Why we might want to do it
I think it's fair to say I'm addicted to using GitHub. I've used it so much in the last couple of years that I don't understand/remember how we got any serious collaborative coding done before. In particular, the ability to comment on code line-by-line, having conversations, updating the pull requests, and merging them with a single click is in my mind so much more rewarding and productive than having to comment on a patch in an email discussion.
However, I occasionally want to do a full review of a package that someone else has written, and comment on various parts of the code. While it is possible to leave line-by-line comments on a commit-by-commit basis, GitHub does not provide an official way to review the latest full version of a file or package.
There are a few ways to conduct a full code review that I can think of:
-
Browse through the files, on GitHub or locally, and open new issues for anything we would like to comment on, copying and pasting the relevant code. Not ideal if we want to comment on 20-30 chunks of code or more!
-
Browse through the files on GitHub, and if we see a line we want to comment on, we can go to the Blame tab, and then find the last commit that modified that line, and comment on it. The issue with this is that we might want to comment on a chunk of code that was the result of several commits in which case this method breaks down.
-
Leverage the pull request interface, with a little git-fu, to conduct a proper full code review. This is in my opinion the best approach, and in this post, I describe one way to do this. There may be more elegant ways, so please let me know if you have any suggestions!
How to do it
Ideally, one could simply create an empty branch on GitHub, then set up a pull
request from master
(or whatever branch you want to review) onto the empty
branch. However, as far as I can tell, you can't create completely empty
branches on GitHub - instead, we need our empty branch to have at least one
commit, which needs to match the first commit of the branch we want to review
(otherwise GitHub will complain that there is no common history).
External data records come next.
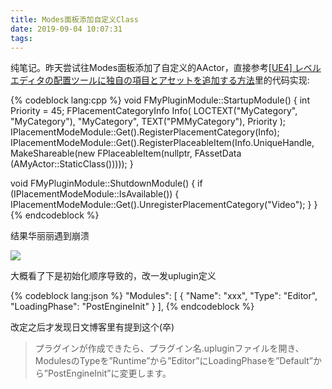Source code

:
```yaml
---
title: Modes面板添加自定义Class
date: 2019-09-04 10:07:31
tags:
---
```


纯笔记。昨天尝试往Modes面板添加了自定义的AActor，直接参考[[UE4] レベルエディタの配置ツールに独自の項目とアセットを追加する方法](http://historia.co.jp/archives/10875/)里的代码实现:

<!--more-->

{% codeblock lang:cpp %}
void FMyPluginModule::StartupModule()
{
	int Priority = 45;
	FPlacementCategoryInfo Info(
		LOCTEXT("MyCategory", "MyCategory"),
		"MyCategory",
		TEXT("PMMyCategory"),
		Priority
	);
	IPlacementModeModule::Get().RegisterPlacementCategory(Info);
	IPlacementModeModule::Get().RegisterPlaceableItem(Info.UniqueHandle, MakeShareable(new FPlaceableItem(nullptr, FAssetData	(AMyActor::StaticClass()))));
}
 
void FMyPluginModule::ShutdownModule()
{
	if (IPlacementModeModule::IsAvailable())
	{
		IPlacementModeModule::Get().UnregisterPlacementCategory("Video");
	}
}
{% endcodeblock %}

结果华丽丽遇到崩溃

![](/images/ue4_new_modes.png)

大概看了下是初始化顺序导致的，改一发uplugin定义

{% codeblock lang:json %}
"Modules": [
    {
      "Name": "xxx",
      "Type": "Editor",
      "LoadingPhase": "PostEngineInit"
    }
  ],
{% endcodeblock %}

改定之后才发现日文博客里有提到这个(卒)

> プラグインが作成できたら、プラグイン名.upluginファイルを開き、ModulesのTypeを”Runtime”から”Editor”にLoadingPhaseを”Default”から”PostEngineInit”に変更します。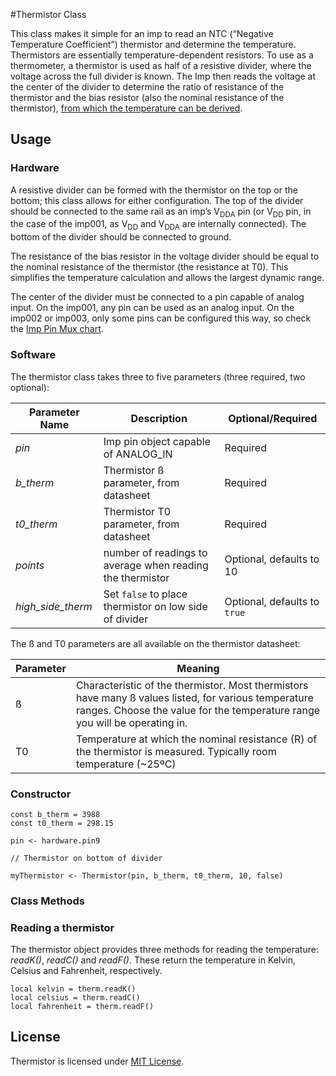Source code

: #Thermistor Class

This class makes it simple for an imp to read an NTC (“Negative Temperature Coefficient”) thermistor and determine the temperature. Thermistors are essentially temperature-dependent resistors. To use as a thermometer, a thermistor is used as half of a resistive divider, where the voltage across the full divider is known. The Imp then reads the voltage at the center of the divider to determine the ratio of resistance of the thermistor and the bias resistor (also the nominal resistance of the thermistor), [from which the temperature can be derived](http://en.wikipedia.org/wiki/Thermistor).

## Usage

### Hardware

A resistive divider can be formed with the thermistor on the top or the bottom; this class allows for either configuration. The top of the divider should be connected to the same rail as an imp’s V<sub>DDA</sub> pin (or V<sub>DD</sub> pin, in the case of the imp001, as V<sub>DD</sub> and V<sub>DDA</sub> are internally connected). The bottom of the divider should be connected to ground.

The resistance of the bias resistor in the voltage divider should be equal to the nominal resistance of the thermistor (the resistance at T0).  This simplifies the temperature calculation and allows the largest dynamic range.

The center of the divider must be connected to a pin capable of analog input. On the imp001, any pin can be used as an analog input. On the imp002 or imp003, only some pins can be configured this way, so check the [Imp Pin Mux chart](http://electricimp.com/docs/hardware/imp/pinmux/).

### Software

The thermistor class takes three to five parameters (three required, two optional):

| Parameter Name | Description | Optional/Required |
|----------------|-------------|-------------------|
| *pin* | Imp pin object capable of ANALOG_IN | Required |
| *b_therm* | Thermistor ß parameter, from datasheet | Required |
| *t0_therm* | Thermistor T0 parameter, from datasheet | Required |
| *points* | number of readings to average when reading the thermistor | Optional, defaults to 10 |
| *high_side_therm* | Set `false` to place thermistor on low side of divider | Optional, defaults to `true` |

The ß and T0 parameters are all available on the thermistor datasheet:

| Parameter | Meaning |
|-----------|---------|
| ß | Characteristic of the thermistor. Most thermistors have many ß values listed, for various temperature ranges. Choose the value for the temperature range you will be operating in. |
| T0 | Temperature at which the nominal resistance (R) of the thermistor is measured. Typically room temperature (~25ºC) |

### Constructor

```squirrel
const b_therm = 3988
const t0_therm = 298.15

pin <- hardware.pin9

// Thermistor on bottom of divider

myThermistor <- Thermistor(pin, b_therm, t0_therm, 10, false)
```

### Class Methods

### Reading a thermistor

The thermistor object provides three methods for reading the temperature: *readK()*, *readC()* and *readF()*. These return the temperature in Kelvin, Celsius and Fahrenheit, respectively.

```squirrel
local kelvin = therm.readK()
local celsius = therm.readC()
local fahrenheit = therm.readF()
```

## License

Thermistor is licensed under [MIT License](./LICENSE).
So how we proceed depends on whether the first commit contains code that needs to be reviewed, or if it is unimportant (for example, a lot of repositories start with the addition of an empty README file).
If the first commit is unimportant...
... then the situation is fairly easy. You first need to find out the commit hash for the first commit in the repository, which you can do with:
$ git rev-list --all | tail -1
ec2287e5837386c54fbd082021530aa18c0dcf18
In the example above the hash is ec2287e5837386c54fbd082021530aa18c0dcf18
,
but this will be different for you. Now, create an empty branch containing
only that commit:
$ git branch empty ec2287e5837386c54fbd082021530aa18c0dcf18
This will create, but not switch to, the empty branch. Next push your
empty
branch to GitHub:
$ git push origin empty
Go to your repository on GitHub and click on the 'Pull Request' button at the top right of the window:
Then set it up so that you are pulling the changes from master
into
empty
, as follows:
You can now enter a title and message for the pull request, and invite other
people to comment on the code. If you make changes to master
, you can
simply push the changes to GitHub as usual:
$ git push origin master
which should cause the new commits to appear in the pull request. Once the review is complete, you can just close the pull request (without merging), and keep the empty branch for future reviews (or delete it).
If the first commit is important...
... this makes things a little more complicated. The approach we'll take here
is to create two new branches - review
, containing the code to review, and
empty
, containing no files - both of which contain a common and empty
first commit (which we will add). In this way, the two branches have a common
history, even though the empty
branch has no files. We can set then set up
a pull request from review
to empty
.
Important disclaimer: make sure that you make a backup of your repository, and that there are no unsaved changes! If you follow these instructions, any files that are not already in the repository will get deleted, as well as any uncommitted changes! In fact, it might be safest to do this in a clean clone of your repository, so that if anything goes wrong, you haven't affected your usual work repository.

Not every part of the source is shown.